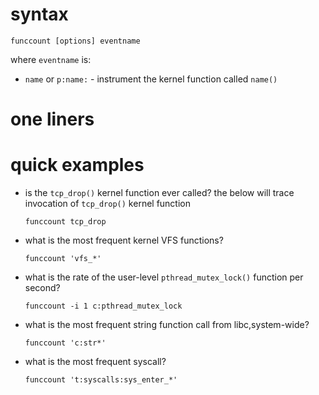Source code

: # syntax

```
funccount [options] eventname
```
where `eventname` is:
- `name` or `p:name:` - instrument the kernel function called `name()`

### 

# one liners

# quick examples
- is the `tcp_drop()` kernel function ever called? the below will trace invocation of `tcp_drop()` kernel function
    ```
    funccount tcp_drop
    ```

- what is the most frequent kernel VFS functions?
    ```
    funccount 'vfs_*'
    ```
- what is the rate of the user-level `pthread_mutex_lock()` function per second?
    ```
    funccount -i 1 c:pthread_mutex_lock
    ```

- what is the most frequent string function call from libc,system-wide?
    ```
    funccount 'c:str*'
    ```

- what is the most frequent syscall?
    ```
    funccount 't:syscalls:sys_enter_*'
    ```
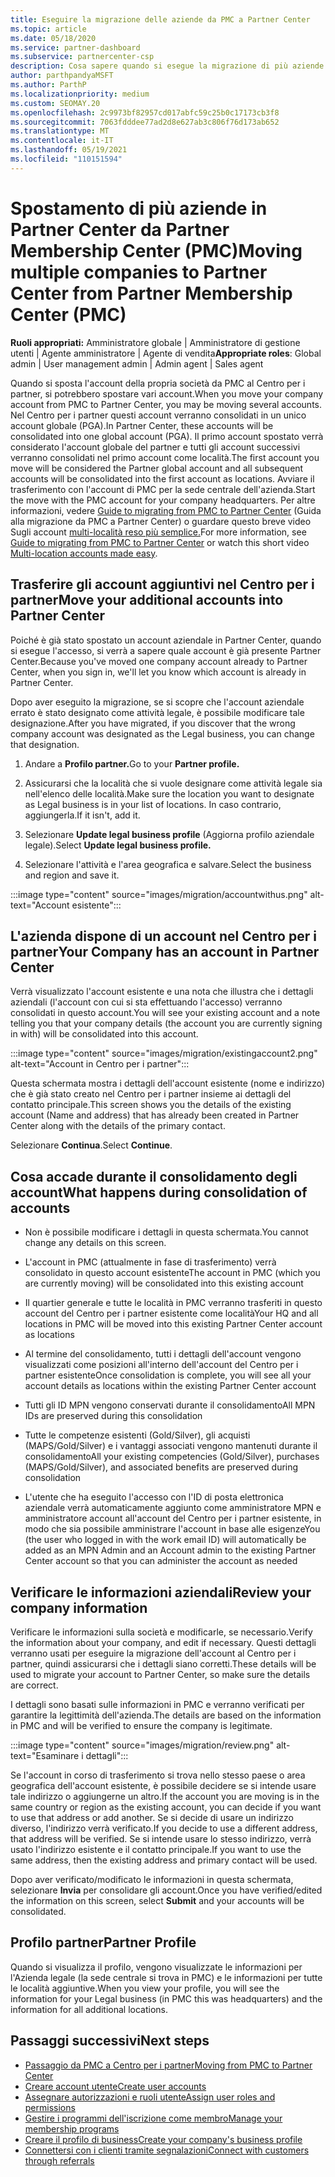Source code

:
 ```yaml
---
title: Eseguire la migrazione delle aziende da PMC a Partner Center
ms.topic: article
ms.date: 05/18/2020
ms.service: partner-dashboard
ms.subservice: partnercenter-csp
description: Cosa sapere quando si esegue la migrazione di più aziende da Partner Membership Center (PMC) a Partner Center e consolidarle in un account globale partner.
author: parthpandyaMSFT
ms.author: ParthP
ms.localizationpriority: medium
ms.custom: SEOMAY.20
ms.openlocfilehash: 2c9973bf82957cd017abfc59c25b0c17173cb3f8
ms.sourcegitcommit: 7063fdddee77ad2d8e627ab3c806f76d173ab652
ms.translationtype: MT
ms.contentlocale: it-IT
ms.lasthandoff: 05/19/2021
ms.locfileid: "110151594"
---
```

# <a name="moving-multiple-companies-to-partner-center-from-partner-membership-center-pmc"></a><span data-ttu-id="d2e19-103">Spostamento di più aziende in Partner Center da Partner Membership Center (PMC)</span><span class="sxs-lookup"><span data-stu-id="d2e19-103">Moving multiple companies to Partner Center from Partner Membership Center (PMC)</span></span>

<span data-ttu-id="d2e19-104">**Ruoli appropriati:** Amministratore globale | Amministratore di gestione utenti | Agente amministratore | Agente di vendita</span><span class="sxs-lookup"><span data-stu-id="d2e19-104">**Appropriate roles**: Global admin | User management admin | Admin agent | Sales agent</span></span>

<span data-ttu-id="d2e19-105">Quando si sposta l'account della propria società da PMC al Centro per i partner, si potrebbero spostare vari account.</span><span class="sxs-lookup"><span data-stu-id="d2e19-105">When you move your company account from PMC to Partner Center, you may be moving several accounts.</span></span> <span data-ttu-id="d2e19-106">Nel Centro per i partner questi account verranno consolidati in un unico account globale (PGA).</span><span class="sxs-lookup"><span data-stu-id="d2e19-106">In Partner Center, these accounts will be consolidated into one global account (PGA).</span></span> <span data-ttu-id="d2e19-107">Il primo account spostato verrà considerato l'account globale del partner e tutti gli account successivi verranno consolidati nel primo account come località.</span><span class="sxs-lookup"><span data-stu-id="d2e19-107">The first account you move will be considered the Partner global account and all subsequent accounts will be consolidated into the first account as locations.</span></span> <span data-ttu-id="d2e19-108">Avviare il trasferimento con l'account di PMC per la sede centrale dell'azienda.</span><span class="sxs-lookup"><span data-stu-id="d2e19-108">Start the move with the PMC account for your company headquarters.</span></span> <span data-ttu-id="d2e19-109">Per altre informazioni, vedere [Guide to migrating from PMC to Partner Center](guide-to-migration.md) (Guida alla migrazione da PMC a Partner Center) o guardare questo breve video Sugli account [multi-località reso più semplice.](https://vimeo.com/290335248)</span><span class="sxs-lookup"><span data-stu-id="d2e19-109">For more information, see [Guide to migrating from PMC to Partner Center](guide-to-migration.md) or watch this short video [Multi-location accounts made easy](https://vimeo.com/290335248).</span></span>

## <a name="move-your-additional-accounts-into-partner-center"></a><span data-ttu-id="d2e19-110">Trasferire gli account aggiuntivi nel Centro per i partner</span><span class="sxs-lookup"><span data-stu-id="d2e19-110">Move your additional accounts into Partner Center</span></span>

<span data-ttu-id="d2e19-111">Poiché è già stato spostato un account aziendale in Partner Center, quando si esegue l'accesso, si verrà a sapere quale account è già presente Partner Center.</span><span class="sxs-lookup"><span data-stu-id="d2e19-111">Because you've moved one company account already to Partner Center, when you sign in, we'll let you know which account is already in Partner Center.</span></span>

<span data-ttu-id="d2e19-112">Dopo aver eseguito la migrazione, se si scopre che l'account aziendale errato è stato designato come attività legale, è possibile modificare tale designazione.</span><span class="sxs-lookup"><span data-stu-id="d2e19-112">After you have migrated, if you discover that the wrong company account was designated as the Legal business, you can change that designation.</span></span>

1. <span data-ttu-id="d2e19-113">Andare a **Profilo partner.**</span><span class="sxs-lookup"><span data-stu-id="d2e19-113">Go to your **Partner profile.**</span></span>

2. <span data-ttu-id="d2e19-114">Assicurarsi che la località che si vuole designare come attività legale sia nell'elenco delle località.</span><span class="sxs-lookup"><span data-stu-id="d2e19-114">Make sure the location you want to designate as Legal business is in your list of locations.</span></span> <span data-ttu-id="d2e19-115">In caso contrario, aggiungerla.</span><span class="sxs-lookup"><span data-stu-id="d2e19-115">If it isn't, add it.</span></span>

3. <span data-ttu-id="d2e19-116">Selezionare **Update legal business profile** (Aggiorna profilo aziendale legale).</span><span class="sxs-lookup"><span data-stu-id="d2e19-116">Select **Update legal business profile.**</span></span>

4. <span data-ttu-id="d2e19-117">Selezionare l'attività e l'area geografica e salvare.</span><span class="sxs-lookup"><span data-stu-id="d2e19-117">Select the business and region and save it.</span></span>

:::image type="content" source="images/migration/accountwithus.png" alt-text="Account esistente":::

## <a name="your-company-has-an-account-in-partner-center"></a><span data-ttu-id="d2e19-119">L'azienda dispone di un account nel Centro per i partner</span><span class="sxs-lookup"><span data-stu-id="d2e19-119">Your Company has an account in Partner Center</span></span>

<span data-ttu-id="d2e19-120">Verrà visualizzato l'account esistente e una nota che illustra che i dettagli aziendali (l'account con cui si sta effettuando l'accesso) verranno consolidati in questo account.</span><span class="sxs-lookup"><span data-stu-id="d2e19-120">You will see your existing account and a note telling you that your company details (the account you are currently signing in with) will be consolidated into this account.</span></span>

:::image type="content" source="images/migration/existingaccount2.png" alt-text="Account in Centro per i partner":::

<span data-ttu-id="d2e19-122">Questa schermata mostra i dettagli dell'account esistente (nome e indirizzo) che è già stato creato nel Centro per i partner insieme ai dettagli del contatto principale.</span><span class="sxs-lookup"><span data-stu-id="d2e19-122">This screen shows you the details of the existing account (Name and address) that has already been created in Partner Center along with the details of the primary contact.</span></span>

<span data-ttu-id="d2e19-123">Selezionare **Continua**.</span><span class="sxs-lookup"><span data-stu-id="d2e19-123">Select **Continue**.</span></span>

## <a name="what-happens-during-consolidation-of-accounts"></a><span data-ttu-id="d2e19-124">Cosa accade durante il consolidamento degli account</span><span class="sxs-lookup"><span data-stu-id="d2e19-124">What happens during consolidation of accounts</span></span>

- <span data-ttu-id="d2e19-125">Non è possibile modificare i dettagli in questa schermata.</span><span class="sxs-lookup"><span data-stu-id="d2e19-125">You cannot change any details on this screen.</span></span>

- <span data-ttu-id="d2e19-126">L'account in PMC (attualmente in fase di trasferimento) verrà consolidato in questo account esistente</span><span class="sxs-lookup"><span data-stu-id="d2e19-126">The account in PMC (which you are currently moving) will be consolidated into this existing account</span></span>

- <span data-ttu-id="d2e19-127">Il quartier generale e tutte le località in PMC verranno trasferiti in questo account del Centro per i partner esistente come località</span><span class="sxs-lookup"><span data-stu-id="d2e19-127">Your HQ and all locations in PMC will be moved into this existing Partner Center account as locations</span></span>

- <span data-ttu-id="d2e19-128">Al termine del consolidamento, tutti i dettagli dell'account vengono visualizzati come posizioni all'interno dell'account del Centro per i partner esistente</span><span class="sxs-lookup"><span data-stu-id="d2e19-128">Once consolidation is complete, you will see all your account details as locations within the existing Partner Center account</span></span>

- <span data-ttu-id="d2e19-129">Tutti gli ID MPN vengono conservati durante il consolidamento</span><span class="sxs-lookup"><span data-stu-id="d2e19-129">All MPN IDs are preserved during this consolidation</span></span>

- <span data-ttu-id="d2e19-130">Tutte le competenze esistenti (Gold/Silver), gli acquisti (MAPS/Gold/Silver) e i vantaggi associati vengono mantenuti durante il consolidamento</span><span class="sxs-lookup"><span data-stu-id="d2e19-130">All your existing competencies (Gold/Silver), purchases (MAPS/Gold/Silver), and associated benefits are preserved during consolidation</span></span>

- <span data-ttu-id="d2e19-131">L'utente che ha eseguito l'accesso con l'ID di posta elettronica aziendale verrà automaticamente aggiunto come amministratore MPN e amministratore account all'account del Centro per i partner esistente, in modo che sia possibile amministrare l'account in base alle esigenze</span><span class="sxs-lookup"><span data-stu-id="d2e19-131">You (the user who logged in with the work email ID) will automatically be added as an MPN Admin and an Account admin to the existing Partner Center account so that you can administer the account as needed</span></span>

## <a name="review-your-company-information"></a><span data-ttu-id="d2e19-132">Verificare le informazioni aziendali</span><span class="sxs-lookup"><span data-stu-id="d2e19-132">Review your company information</span></span>

<span data-ttu-id="d2e19-133">Verificare le informazioni sulla società e modificarle, se necessario.</span><span class="sxs-lookup"><span data-stu-id="d2e19-133">Verify the information about your company, and edit if necessary.</span></span>  <span data-ttu-id="d2e19-134">Questi dettagli verranno usati per eseguire la migrazione dell'account al Centro per i partner, quindi assicurarsi che i dettagli siano corretti.</span><span class="sxs-lookup"><span data-stu-id="d2e19-134">These details will be used to migrate your account to Partner Center, so make sure the details are correct.</span></span>

<span data-ttu-id="d2e19-135">I dettagli sono basati sulle informazioni in PMC e verranno verificati per garantire la legittimità dell'azienda.</span><span class="sxs-lookup"><span data-stu-id="d2e19-135">The details are based on the information in PMC and will be verified to ensure the company is legitimate.</span></span>


:::image type="content" source="images/migration/review.png" alt-text="Esaminare i dettagli":::

<span data-ttu-id="d2e19-137">Se l'account in corso di trasferimento si trova nello stesso paese o area geografica dell'account esistente, è possibile decidere se si intende usare tale indirizzo o aggiungerne un altro.</span><span class="sxs-lookup"><span data-stu-id="d2e19-137">If the account you are moving is in the same country or region as the existing account, you can decide if you want to use that address or add another.</span></span> <span data-ttu-id="d2e19-138">Se si decide di usare un indirizzo diverso, l'indirizzo verrà verificato.</span><span class="sxs-lookup"><span data-stu-id="d2e19-138">If you decide to use a different address, that address will be verified.</span></span> <span data-ttu-id="d2e19-139">Se si intende usare lo stesso indirizzo, verrà usato l'indirizzo esistente e il contatto principale.</span><span class="sxs-lookup"><span data-stu-id="d2e19-139">If you want to use the same address, then the existing address and primary contact will be used.</span></span>

<span data-ttu-id="d2e19-140">Dopo aver verificato/modificato le informazioni in questa schermata, selezionare **Invia** per consolidare gli account.</span><span class="sxs-lookup"><span data-stu-id="d2e19-140">Once you have verified/edited the information on this screen, select **Submit** and your accounts will be consolidated.</span></span>

## <a name="partner-profile"></a><span data-ttu-id="d2e19-141">Profilo partner</span><span class="sxs-lookup"><span data-stu-id="d2e19-141">Partner Profile</span></span>

<span data-ttu-id="d2e19-142">Quando si visualizza il profilo, vengono visualizzate le informazioni per l'Azienda legale (la sede centrale si trova in PMC) e le informazioni per tutte le località aggiuntive.</span><span class="sxs-lookup"><span data-stu-id="d2e19-142">When you view your profile, you will see the information for your Legal business (in PMC this was headquarters) and the information for all additional locations.</span></span>

## <a name="next-steps"></a><span data-ttu-id="d2e19-143">Passaggi successivi</span><span class="sxs-lookup"><span data-stu-id="d2e19-143">Next steps</span></span>

- [<span data-ttu-id="d2e19-144">Passaggio da PMC a Centro per i partner</span><span class="sxs-lookup"><span data-stu-id="d2e19-144">Moving from PMC to Partner Center</span></span>](move-pmc-pc-map.md)
- [<span data-ttu-id="d2e19-145">Creare account utente</span><span class="sxs-lookup"><span data-stu-id="d2e19-145">Create user accounts</span></span>](create-user-accounts-and-set-permissions.md)
- [<span data-ttu-id="d2e19-146">Assegnare autorizzazioni e ruoli utente</span><span class="sxs-lookup"><span data-stu-id="d2e19-146">Assign user roles and permissions</span></span>](permissions-overview.md)
- [<span data-ttu-id="d2e19-147">Gestire i programmi dell'iscrizione come membro</span><span class="sxs-lookup"><span data-stu-id="d2e19-147">Manage your membership programs</span></span>](renew-mpn-offers.md)
- [<span data-ttu-id="d2e19-148">Creare il profilo di business</span><span class="sxs-lookup"><span data-stu-id="d2e19-148">Create your company's business profile</span></span>](create-a-marketing-profile.md)
- [<span data-ttu-id="d2e19-149">Connettersi con i clienti tramite segnalazioni</span><span class="sxs-lookup"><span data-stu-id="d2e19-149">Connect with customers through referrals</span></span>](manage-leads.md)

**TASK PROMPT**: In the entries above, find every line holding the word "preserved" and copy it out.

**TASK SOLUTION**:
- <span data-ttu-id="d2e19-129">Tutti gli ID MPN vengono conservati durante il consolidamento</span><span class="sxs-lookup"><span data-stu-id="d2e19-129">All MPN IDs are preserved during this consolidation</span></span>
- <span data-ttu-id="d2e19-130">Tutte le competenze esistenti (Gold/Silver), gli acquisti (MAPS/Gold/Silver) e i vantaggi associati vengono mantenuti durante il consolidamento</span><span class="sxs-lookup"><span data-stu-id="d2e19-130">All your existing competencies (Gold/Silver), purchases (MAPS/Gold/Silver), and associated benefits are preserved during consolidation</span></span>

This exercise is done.